I was curious what kind of difference it made in a game’s longevity to win a XYZZY Award.
Since the timestamp on play data really means when someone logged their play on IFDB instead of when they interacted with the game, I started looking from 2010 on, after IFDB had been around a while and people were using it regularly. There’s almost certainly still some noise due to people signing up and immediately marking games that they’ve played in the past, but hopefully not too much.
These graphs all show the total number plays for XYZZY Award winners in a given year, as they were registered over time. The graphs have all been homogenized to the same play years and same scale to make comparison easier. So, for example, the first graph shows plays of games that won XYZZY Awards in 2010, each year from 2010 (during which around 115 plays were logged across all of that year’s winners) through 2024 (during which around 10 plays were logged across all 2010 winners).

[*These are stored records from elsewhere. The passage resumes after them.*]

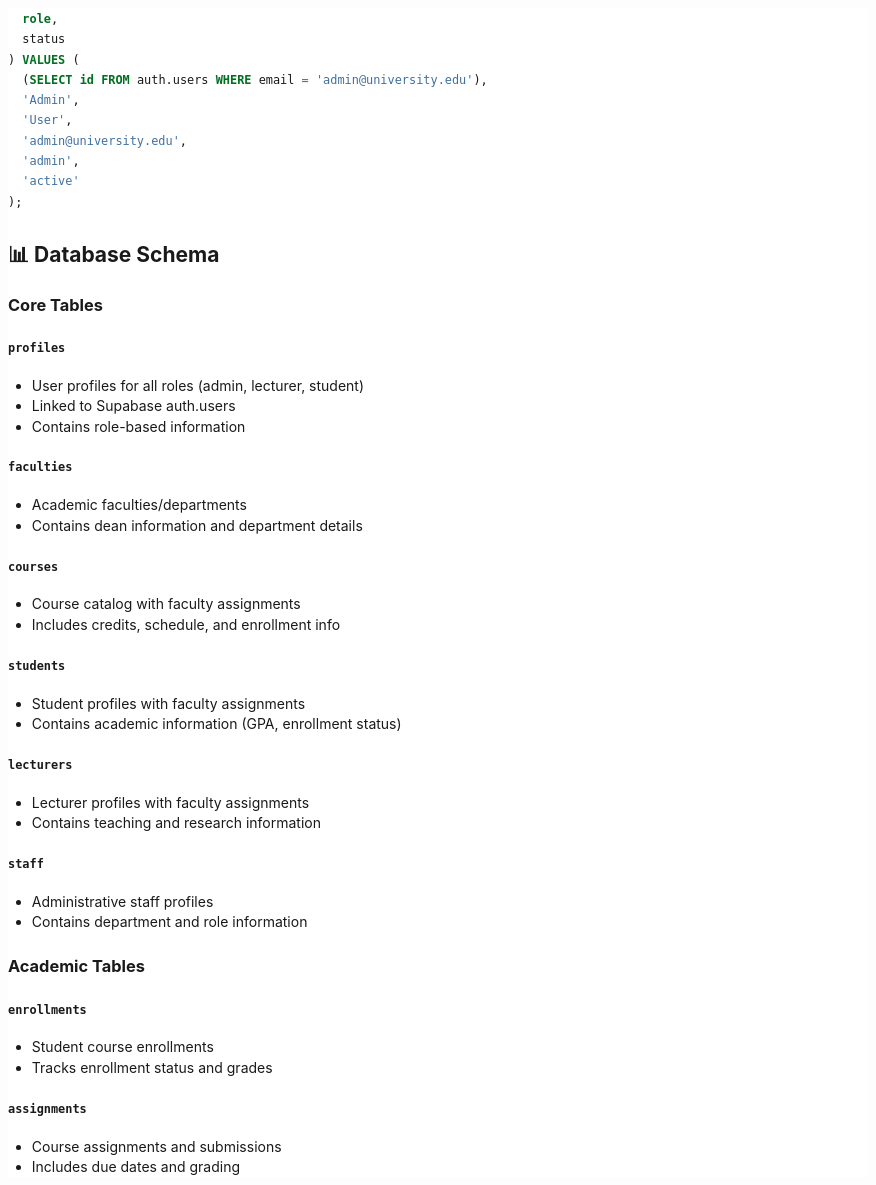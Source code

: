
 ```sql
  role,
  status
) VALUES (
  (SELECT id FROM auth.users WHERE email = 'admin@university.edu'),
  'Admin',
  'User',
  'admin@university.edu',
  'admin',
  'active'
);
```

## 📊 Database Schema

### Core Tables

#### `profiles`
- User profiles for all roles (admin, lecturer, student)
- Linked to Supabase auth.users
- Contains role-based information

#### `faculties`
- Academic faculties/departments
- Contains dean information and department details

#### `courses`
- Course catalog with faculty assignments
- Includes credits, schedule, and enrollment info

#### `students`
- Student profiles with faculty assignments
- Contains academic information (GPA, enrollment status)

#### `lecturers`
- Lecturer profiles with faculty assignments
- Contains teaching and research information

#### `staff`
- Administrative staff profiles
- Contains department and role information

### Academic Tables

#### `enrollments`
- Student course enrollments
- Tracks enrollment status and grades

#### `assignments`
- Course assignments and submissions
- Includes due dates and grading
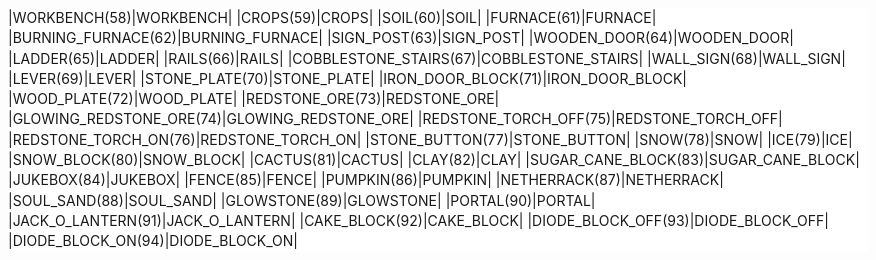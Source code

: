 |WORKBENCH(58)|WORKBENCH|
|CROPS(59)|CROPS|
|SOIL(60)|SOIL|
|FURNACE(61)|FURNACE|
|BURNING_FURNACE(62)|BURNING_FURNACE|
|SIGN_POST(63)|SIGN_POST|
|WOODEN_DOOR(64)|WOODEN_DOOR|
|LADDER(65)|LADDER|
|RAILS(66)|RAILS|
|COBBLESTONE_STAIRS(67)|COBBLESTONE_STAIRS|
|WALL_SIGN(68)|WALL_SIGN|
|LEVER(69)|LEVER|
|STONE_PLATE(70)|STONE_PLATE|
|IRON_DOOR_BLOCK(71)|IRON_DOOR_BLOCK|
|WOOD_PLATE(72)|WOOD_PLATE|
|REDSTONE_ORE(73)|REDSTONE_ORE|
|GLOWING_REDSTONE_ORE(74)|GLOWING_REDSTONE_ORE|
|REDSTONE_TORCH_OFF(75)|REDSTONE_TORCH_OFF|
|REDSTONE_TORCH_ON(76)|REDSTONE_TORCH_ON|
|STONE_BUTTON(77)|STONE_BUTTON|
|SNOW(78)|SNOW|
|ICE(79)|ICE|
|SNOW_BLOCK(80)|SNOW_BLOCK|
|CACTUS(81)|CACTUS|
|CLAY(82)|CLAY|
|SUGAR_CANE_BLOCK(83)|SUGAR_CANE_BLOCK|
|JUKEBOX(84)|JUKEBOX|
|FENCE(85)|FENCE|
|PUMPKIN(86)|PUMPKIN|
|NETHERRACK(87)|NETHERRACK|
|SOUL_SAND(88)|SOUL_SAND|
|GLOWSTONE(89)|GLOWSTONE|
|PORTAL(90)|PORTAL|
|JACK_O_LANTERN(91)|JACK_O_LANTERN|
|CAKE_BLOCK(92)|CAKE_BLOCK|
|DIODE_BLOCK_OFF(93)|DIODE_BLOCK_OFF|
|DIODE_BLOCK_ON(94)|DIODE_BLOCK_ON|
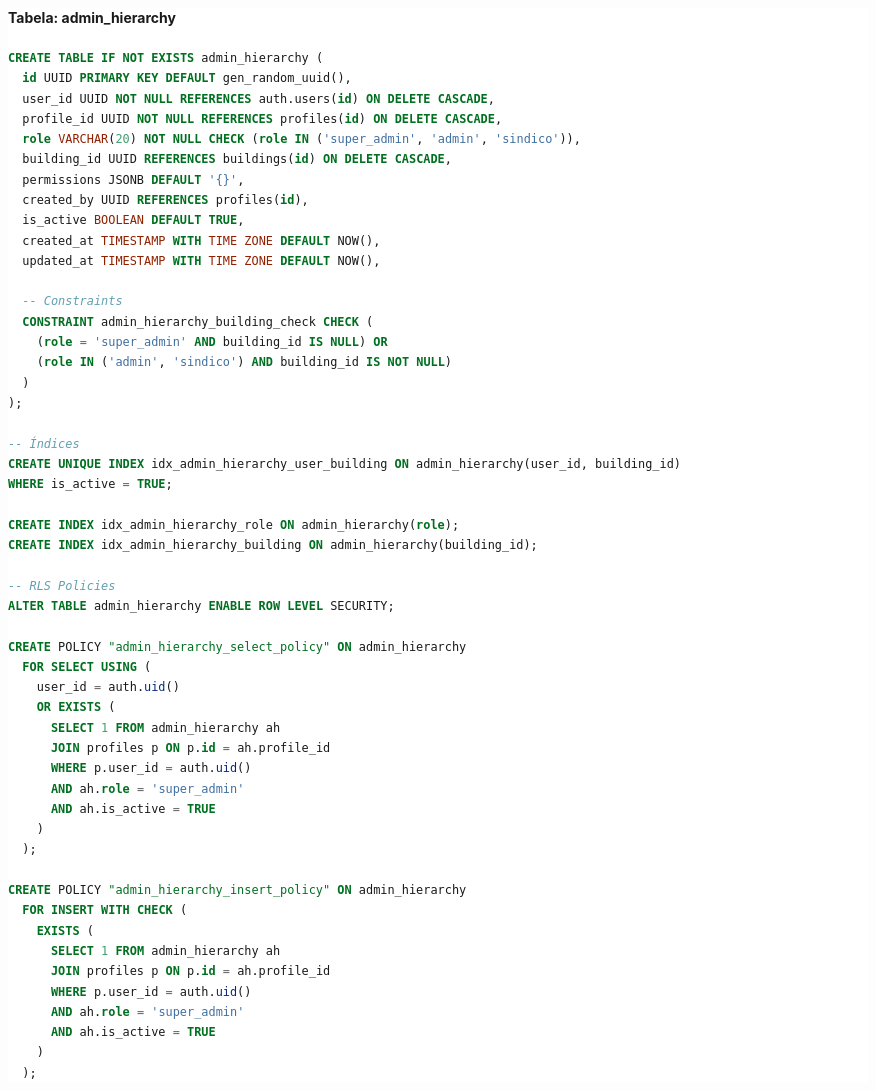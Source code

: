 #### Tabela: admin_hierarchy
```sql
CREATE TABLE IF NOT EXISTS admin_hierarchy (
  id UUID PRIMARY KEY DEFAULT gen_random_uuid(),
  user_id UUID NOT NULL REFERENCES auth.users(id) ON DELETE CASCADE,
  profile_id UUID NOT NULL REFERENCES profiles(id) ON DELETE CASCADE,
  role VARCHAR(20) NOT NULL CHECK (role IN ('super_admin', 'admin', 'sindico')),
  building_id UUID REFERENCES buildings(id) ON DELETE CASCADE,
  permissions JSONB DEFAULT '{}',
  created_by UUID REFERENCES profiles(id),
  is_active BOOLEAN DEFAULT TRUE,
  created_at TIMESTAMP WITH TIME ZONE DEFAULT NOW(),
  updated_at TIMESTAMP WITH TIME ZONE DEFAULT NOW(),
  
  -- Constraints
  CONSTRAINT admin_hierarchy_building_check CHECK (
    (role = 'super_admin' AND building_id IS NULL) OR
    (role IN ('admin', 'sindico') AND building_id IS NOT NULL)
  )
);

-- Índices
CREATE UNIQUE INDEX idx_admin_hierarchy_user_building ON admin_hierarchy(user_id, building_id)
WHERE is_active = TRUE;

CREATE INDEX idx_admin_hierarchy_role ON admin_hierarchy(role);
CREATE INDEX idx_admin_hierarchy_building ON admin_hierarchy(building_id);

-- RLS Policies
ALTER TABLE admin_hierarchy ENABLE ROW LEVEL SECURITY;

CREATE POLICY "admin_hierarchy_select_policy" ON admin_hierarchy
  FOR SELECT USING (
    user_id = auth.uid()
    OR EXISTS (
      SELECT 1 FROM admin_hierarchy ah
      JOIN profiles p ON p.id = ah.profile_id
      WHERE p.user_id = auth.uid()
      AND ah.role = 'super_admin'
      AND ah.is_active = TRUE
    )
  );

CREATE POLICY "admin_hierarchy_insert_policy" ON admin_hierarchy
  FOR INSERT WITH CHECK (
    EXISTS (
      SELECT 1 FROM admin_hierarchy ah
      JOIN profiles p ON p.id = ah.profile_id
      WHERE p.user_id = auth.uid()
      AND ah.role = 'super_admin'
      AND ah.is_active = TRUE
    )
  );
```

The peak year is usually, but not always, the year of publication. It’s interesting to me that the overall peak seems to have shifted generally upward over the years: from something in the range of 100 to 120 for 2010 and 2011, to something in the range of 120-140 for 2012 through 2020, to ~140 in 2021 and ~160 in 2022. (Note that years 2012, 2014, 2015, 2018 and 2019 all have peaks in the year following release. 2012 has the highest disparity between publication year and following peak year. 2014 and 2015 both show unusually low peaks for the era. 2019 shows a very abrupt drop in peak, to less than half the previous year’s.)
The uptrend in peaks from 2020 through 2022 (increasing about a third over that span) was surprising to me.
To a large extent the delay and abnormally large relative size of the 2012 peak is due to Counterfeit Monkey (winner of Best Game, Best Puzzles, Best Setting, Best Individual PC and Best Implementation that year) having been been released on Dec 30. There are no registered plays for that game in 2012.
FYI, those “time traveling” blips on the 2021 graph (i.e. the plays registered in 2017 and 2018) are for The Weight of a Soul, which won the 2021 XYZZY Awards for Best Setting and Best Individual PC, and also shared the award for Best Implementation with The Libonotus Cup.
The IFDB page (and associated game identifier) was initially set up for The Weight of a Soul’s IntroComp version.
These are graphs showing the registered plays of games that did not win XYZZY Awards for the years 2010 through 2022. As with the series above, the scales have been homogenized for easier comparison, but note that the scale is more than 10x that of the previous series.
Obviously, there are many more games released in a given year that don’t win XYZZY Awards than games that do.
In this case, the peak number of plays is always the year of release. The peak is about 600 for years 2010 and 2011, but it starts climbing relatively rapidly after that, adding around 200 per year from 2012 through 2015. 2016 is slightly less than 2015, then there is a sharp drop (about 400) for 2017, and another drop of 200 or so for 2018. 2019 is a slight uptick, but 2020 is a massive increase, approximately doubling from around 900 to around 1850. 2021 falls back down to about 1500, but then 2022 is another jump up to around 1900.
I’m not including charts for 2023 or 2024 because there are no comparison graphs in the first series above, but the total plays takes another huge leap in 2023 to about 2900, which is off the scale for this series. (2024 is slightly less at around 2800.) Note that since no games have been awarded XYZZYs for those years, these numbers should be lower, i.e. plays of some games should move out of those totals and into graphs for XYZZY Award winners of 2023 and 2024. Nonetheless, the total plays (for both XYZZY Award and non-XYZZY games) has clearly seen a very large increase in recent years.
Weight of a Soul had its first chunk initially released in IntroComp, and I guess the full release wound up just updating that IFDB page rather than creating a new one - no causality inversion here, alas!